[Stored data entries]
++++++++++

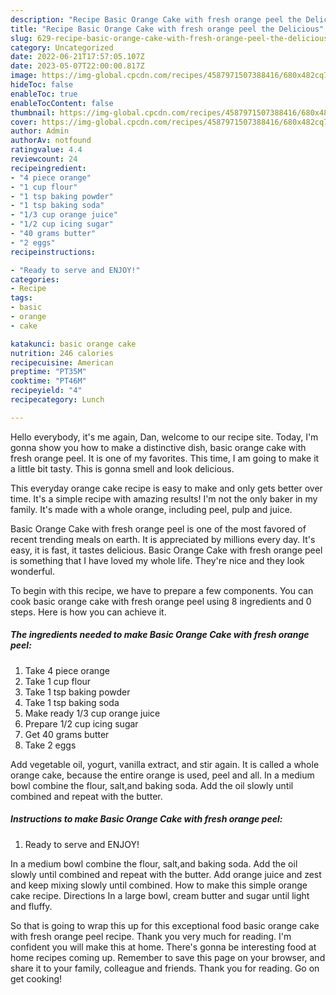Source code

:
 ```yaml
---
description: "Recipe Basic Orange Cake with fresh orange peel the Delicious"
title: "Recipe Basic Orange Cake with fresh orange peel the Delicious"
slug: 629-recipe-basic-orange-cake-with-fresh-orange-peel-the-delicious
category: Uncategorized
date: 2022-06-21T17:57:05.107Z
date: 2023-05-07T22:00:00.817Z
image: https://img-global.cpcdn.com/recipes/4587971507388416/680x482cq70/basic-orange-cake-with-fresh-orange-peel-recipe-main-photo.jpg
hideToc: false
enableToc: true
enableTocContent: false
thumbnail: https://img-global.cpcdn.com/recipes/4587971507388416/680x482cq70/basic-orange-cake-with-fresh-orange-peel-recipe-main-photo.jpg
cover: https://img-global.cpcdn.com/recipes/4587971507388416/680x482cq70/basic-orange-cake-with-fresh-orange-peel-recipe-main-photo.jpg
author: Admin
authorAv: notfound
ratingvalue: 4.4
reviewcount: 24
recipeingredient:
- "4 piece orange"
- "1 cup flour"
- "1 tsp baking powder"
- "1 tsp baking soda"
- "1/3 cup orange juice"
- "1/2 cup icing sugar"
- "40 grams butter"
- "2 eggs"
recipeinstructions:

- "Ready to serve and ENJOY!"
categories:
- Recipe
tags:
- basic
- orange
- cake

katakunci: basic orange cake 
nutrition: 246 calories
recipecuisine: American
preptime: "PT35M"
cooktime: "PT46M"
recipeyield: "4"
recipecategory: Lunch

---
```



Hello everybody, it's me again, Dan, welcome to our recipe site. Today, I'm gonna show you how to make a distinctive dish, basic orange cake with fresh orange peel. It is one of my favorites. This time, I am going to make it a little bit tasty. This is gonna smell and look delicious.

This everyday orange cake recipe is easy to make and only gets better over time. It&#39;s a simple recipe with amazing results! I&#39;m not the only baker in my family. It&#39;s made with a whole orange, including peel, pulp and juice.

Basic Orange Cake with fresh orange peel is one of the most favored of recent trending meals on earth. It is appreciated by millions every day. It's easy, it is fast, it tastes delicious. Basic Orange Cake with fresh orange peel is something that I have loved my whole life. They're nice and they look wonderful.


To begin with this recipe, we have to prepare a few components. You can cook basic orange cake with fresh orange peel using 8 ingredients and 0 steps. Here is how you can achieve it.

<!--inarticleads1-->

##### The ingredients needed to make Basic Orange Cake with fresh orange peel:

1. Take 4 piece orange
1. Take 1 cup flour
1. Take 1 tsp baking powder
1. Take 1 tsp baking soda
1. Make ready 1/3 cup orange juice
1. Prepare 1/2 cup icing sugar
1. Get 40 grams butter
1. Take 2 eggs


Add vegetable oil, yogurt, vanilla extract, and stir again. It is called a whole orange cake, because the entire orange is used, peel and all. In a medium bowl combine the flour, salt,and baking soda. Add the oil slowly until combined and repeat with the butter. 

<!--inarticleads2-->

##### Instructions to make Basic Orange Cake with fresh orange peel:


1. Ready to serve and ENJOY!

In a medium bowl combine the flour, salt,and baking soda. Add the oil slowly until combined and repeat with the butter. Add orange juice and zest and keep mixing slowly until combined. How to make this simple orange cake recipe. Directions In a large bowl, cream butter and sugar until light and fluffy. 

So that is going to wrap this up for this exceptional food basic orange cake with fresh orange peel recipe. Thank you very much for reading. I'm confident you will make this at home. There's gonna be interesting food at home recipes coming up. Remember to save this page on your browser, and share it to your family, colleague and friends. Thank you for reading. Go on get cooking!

++++++++++

Reproduce verbatim the lines above, from the line with "Add vegetable oil, yogurt, vanilla" through the line with "<!--inarticleads2-->".

Add vegetable oil, yogurt, vanilla extract, and stir again. It is called a whole orange cake, because the entire orange is used, peel and all. In a medium bowl combine the flour, salt,and baking soda. Add the oil slowly until combined and repeat with the butter. 

<!--inarticleads2-->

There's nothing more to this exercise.